A reforma tributária mexe em construção e locação. A reforma da renda mexe na tributação do lucro. O efeito final depende de como as duas se combinam no seu caso específico (PF, PJ ou FII).

Quem ganha e quem perde com as mudanças

GrupoImpacto provávelMotivo principal
Construtores e incorporadoresTendem a ganharCréditos de IBS/CBS reduzem o custo de construção (capex).
Locadores PF com poucos imóveisImpacto limitadoContinuam tributados pelo IR sobre ganho de capital e renda, sem entrar no IBS/CBS na maioria dos casos.
Locadores PF com 4+ imóveis / PJs de locaçãoTendem a perderPassam a ser alcançados por IBS/CBS e pela nova tributação sobre lucros.
Inquilinos não contribuintes (PF e Simples)Tendem a perderNão geram créditos e podem sofrer repasse de aumento de carga nos aluguéis.
Fundos imobiliários (FIIs)Tendem a ganharMantêm regime atual enquanto investidores tradicionais são mais pressionados.

Queda no custo de construção

Uma vantagem para os investidores é o sistema de créditos, implementado pela reforma tributária: parte do que for pago com imposto de materiais e serviços na construção do imóvel vai virar crédito para o construtor abater dos seus próprios impostos.

“Se hoje você olhar para qualquer parede, ali dentro está embutido ICMS, PIS, Cofins, ISS. Tudo isso se torna custo que não volta”, explica Ricardo Lacaz, sócio do escritório Lacaz Martins, Pereira Neto, Gurevich & Schoueri, professor do Instituto Brasileiro de Direito Tributário.

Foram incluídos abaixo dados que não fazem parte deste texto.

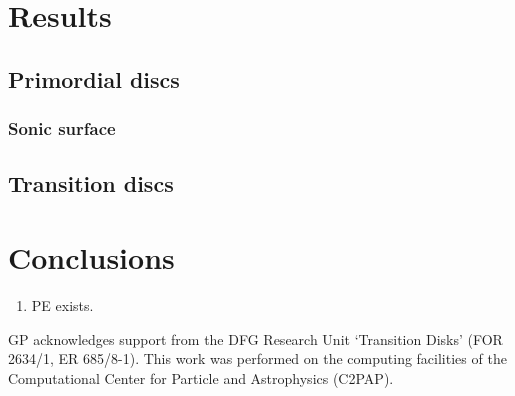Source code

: \documentclass{aa}
\begin{document}
\section{Results}

\subsection{Primordial discs}

\subsubsection{Sonic surface}

\subsection{Transition discs}

\section{Conclusions}

   \begin{enumerate}
      \item PE exists.
   \end{enumerate}

\begin{acknowledgements}
    GP acknowledges support from the DFG Research Unit ‘Transition Disks’ (FOR 2634/1, ER 685/8-1). 
    This work was performed on the computing facilities of the Computational Center for Particle and Astrophysics (C2PAP).
\end{acknowledgements}


{}
\end{document}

Por que o custo de produção tende a cair

  • Hoje, os tributos incidentes em cada etapa da obra viram custo definitivo.
  • No novo modelo, esses mesmos tributos passam a gerar créditos que podem ser compensados.
  • O resultado é um custo de construção potencialmente menor e espaço para maior rentabilidade ou preços mais competitivos.

Com a possibilidade de recuperar esses valores via créditos, o custo de construção tende a cair, abrindo espaço para maior rentabilidade da locação ou preços mais competitivos. Potencialmente, o custo de capex (custo de investimento) será menor do que o do imóvel construído no sistema anterior, em que se imobilizavam os tributos incidentes sobre esse imóvel.

Isso, do ponto de vista da reforma tributária (do consumo), é positivo, mas só se aplica a imóveis erguidos já dentro do novo sistema.

O novo sistema de créditos da reforma tributária começará a funcionar apenas em 2026, quando entram em operação o IBS e a CBS, novas figuras de tributação trazida com a reforma tributária — embora 2026 seja ano-teste, com apuração, mas ainda sem recolhimento efetivo.

Na prática, o contribuinte terá créditos gerados ao seu favor em cada compra de bens e serviços que fizer. Haverá uma conta de chegada. Ou seja, o credor poderá usar o que foi acumulado para abater, mensalmente, o que ele precisa pagar de imposto.

A apuração será centralizada e deve usar mecanismos como o split payment, em que o imposto vai direto ao Fisco assim que o gasto é feito, garantindo que o crédito só exista se o tributo tiver sido efetivamente pago na etapa anterior.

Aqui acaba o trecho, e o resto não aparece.